[Mesa-dev] Mesa (master): nv30: report 8 maximum inputs

Mon Feb 10 18:16:08 PST 2014

On Mon, Feb 10, 2014 at 7:12 PM, Ian Romanick <idr at freedesktop.org> wrote:
> On 02/10/2014 02:04 PM, Ilia Mirkin wrote:
>> On Mon, Feb 10, 2014 at 4:43 PM, Ian Romanick <idr at freedesktop.org> wrote:
>>> On 02/08/2014 04:18 PM, Ilia Mirkin wrote:
>>>> Module: Mesa
>>>> Branch: master
>>>> Commit: 356aff3a5c08be055d6befff99a72f5551b3ac2d
>>>> URL:    http://cgit.freedesktop.org/mesa/mesa/commit/?id=356aff3a5c08be055d6befff99a72f5551b3ac2d
>>>>
>>>> Author: Ilia Mirkin <imirkin at alum.mit.edu>
>>>> Date:   Wed Jan 29 12:36:13 2014 -0500
>>>>
>>>> nv30: report 8 maximum inputs
>>>>
>>>> nvfx_fragprog_assign_generic only allows for up to 10/8 texcoords for
>>>> nv40/nv30. This fixes compilation of the varying-packing tests.
>>>> Furthermore it appears that the last 2 inputs on nv4x don't seem to
>>>> work in those tests, so just report 8 everywhere for now.
>>>
>>> Is it possible that the last two inputs are supposed to be used for
>>> gl_Color and gl_SecondaryColor?  In that case, they may have clamping
>>> enabled by default (or always enabled, if the hardware cannot disable
>>> GL_CLAMP_VERTEX_COLOR).  Does that match the behavior that you saw?
>>
>> I'm definitely out of my depth here.
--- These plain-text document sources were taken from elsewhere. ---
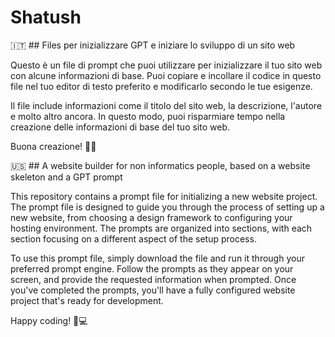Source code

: # Shatush

🇮🇹 ## Files per inizializzare GPT e iniziare lo sviluppo di un sito web

Questo è un file di prompt che puoi utilizzare per inizializzare il tuo sito web con alcune informazioni di base. Puoi copiare e incollare il codice in questo file nel tuo editor di testo preferito e modificarlo secondo le tue esigenze.

Il file include informazioni come il titolo del sito web, la descrizione, l'autore e molto altro ancora. In questo modo, puoi risparmiare tempo nella creazione delle informazioni di base del tuo sito web.

Buona creazione! 🔨✨


🇺🇸 ## A website builder for non informatics people, based on a website skeleton and a GPT prompt

This repository contains a prompt file for initializing a new website project. The prompt file is designed to guide you through the process of setting up a new website, from choosing a design framework to configuring your hosting environment. The prompts are organized into sections, with each section focusing on a different aspect of the setup process.

To use this prompt file, simply download the file and run it through your preferred prompt engine. Follow the prompts as they appear on your screen, and provide the requested information when prompted. Once you've completed the prompts, you'll have a fully configured website project that's ready for development.

Happy coding! 🚀💻
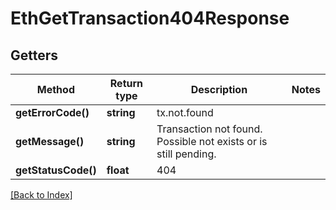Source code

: # EthGetTransaction404Response

## Getters

Method | Return type | Description | Notes
------------ | ------------- | ------------- | -------------
**getErrorCode()** | **string** | tx.not.found |
**getMessage()** | **string** | Transaction not found. Possible not exists or is still pending. |
**getStatusCode()** | **float** | 404 |

[[Back to Index]](../index.md)
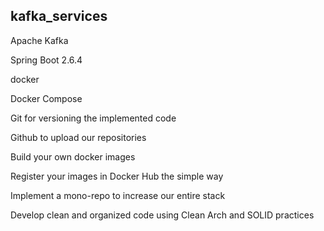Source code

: ## kafka_services

Apache Kafka

Spring Boot 2.6.4

docker

Docker Compose

Git for versioning the implemented code

Github to upload our repositories

Build your own docker images

Register your images in Docker Hub the simple way

Implement a mono-repo to increase our entire stack

Develop clean and organized code using Clean Arch and SOLID practices
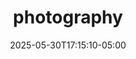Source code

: ---
title: 'photography'
date: '2025-05-30T17:15:10-05:00'
draft: false
full_width_gallery: true
---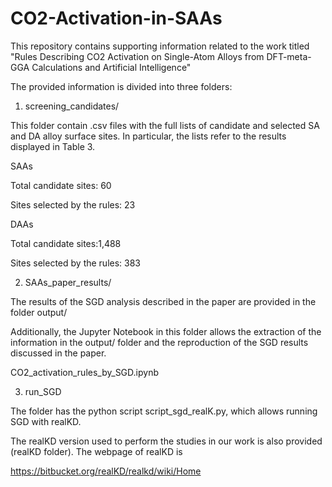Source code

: # CO2-Activation-in-SAAs
This repository contains supporting information related to the work titled "Rules Describing CO2 Activation on Single-Atom Alloys from DFT-meta-GGA Calculations and Artificial Intelligence"

The provided information is divided into three folders:

1. screening_candidates/

This folder contain .csv files with the full lists of candidate and selected SA and DA alloy surface sites. In particular, the lists refer to the results displayed in Table 3.

SAAs

Total candidate sites: 60

Sites selected by the rules: 23

DAAs

Total candidate sites:1,488

Sites selected by the rules: 383

2. SAAs_paper_results/

The results of the SGD analysis described in the paper are provided in the folder output/

Additionally, the Jupyter Notebook in this folder allows the extraction of the information in the output/ folder and the reproduction of the SGD results discussed in the paper.

CO2_activation_rules_by_SGD.ipynb


3. run_SGD

The folder has the python script script_sgd_realK.py, which allows running SGD with realKD. 

The realKD version used to perform the studies in our work is also provided (realKD folder). The webpage of realKD is

https://bitbucket.org/realKD/realkd/wiki/Home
What I saw were piglit tests
>> failing and hard-to-understand code with little additional
>> documentation.
>>
>> There's a mask that enables passing of outputs from VP -> FP. This
>> mask has separate entries for colors, fog, psize, and clipping. The
>> texcoord's, as they are called, are in a different part of the mask.
>> The last 2 are in a different-yet part of the mask from the first 8.
>
> Hm... that does sound like something different.
>
>> This of course does not preclude them getting clamped/modified in some
>> way. Ideally those varying-packing tests would be rewritten in a way
>> that better exposes what actually went wrong, but I realize it's not
>> easy to add printf("interesting values: %f %f") into a shader.
>
> Can that hardware render to floating point?  You could try rendering to
> a fp FBO, doing glReadPixels, the printf the data.  It's messy, but it
> works.

The hardware? Yes. But it's disabled in the software. I asked Ben why,
and he gave me a reasonable explanation. However that explanation has
since escaped my memory, but it's in the irc logs if it's really
important.

For those specific tests, assuming a reasonable number of varyings
(i.e. < 255), one could just set the color results to e.g.
varying_index/255 -- that way we'd know which varying was the first
bad one. But in general, it's hard :( Shader debugging does seem like
a prime target for some extension though -- nv30 will never get
support for it, but at least future hardware driver writers may be
spared...

>
>> It's also entirely possible that the issue is that the way you address
>> those last 2 texcoord's in the FP has to be done in some different way
>> than the first 8. Ideally I (or someone) would trace the blob and
>> analyze the bytecode/engine setup to see what the difference is. I
>> haven't gotten around to that (and unfortunately envydis doesn't
>> support the nv30/nv40 shader ISA).
>>
>> However I was trying to make a dent in the nv4x failures and crashes.
>> This is the latest state, btw:
>> http://people.freedesktop.org/~imirkin/nv40-comparison/problems.html
>> -- I think actually a bunch of the test failures are due to incorrect
>> piglit tests (e.g. "shader uses too many input components (48 > 32)"),
>
> Is that just the variable indexing tests?  Hm... in at least

At least those, yes. I forget if there were others.

> vs-varying-array-mat4-col-rd.shader_test, it looks like the varying
> array is too big.  OpenGL 2.1 only requires 32 varying components, and
> that test clearly uses 16*3+4 = 52.  It seems like the linker should
> chop off the last element, but that still only reduces the usage to 36.
>  A few of those tests could be made to work with 32 varying floats by
> reducing the array size from 3 to 2.

Also interestingly, some of those tests used to pass before I threw in
the restriction down to 32. So I guess something can work with those
last 2 texcoords, or perhaps it was just coincidence... (Compare nv42
vs nv44 -- the nv42 run had the limit down to 8, the nv44 run didn't.)

>
> There are a couple that can't be fixed that way because you'd have to
> reduce the array size to 1.  For those tests, you'll have to add a
> MAX_VARYING_COMPONENTS requirement that behaves like the existing
> MAX_FRAGMENT_UNIFORM_VECTORS requirement.

Sounds reasonable, I'll look into it. I'm less interested in making
piglit tests run on nv30 than I am at making them not fail :)

  -ilia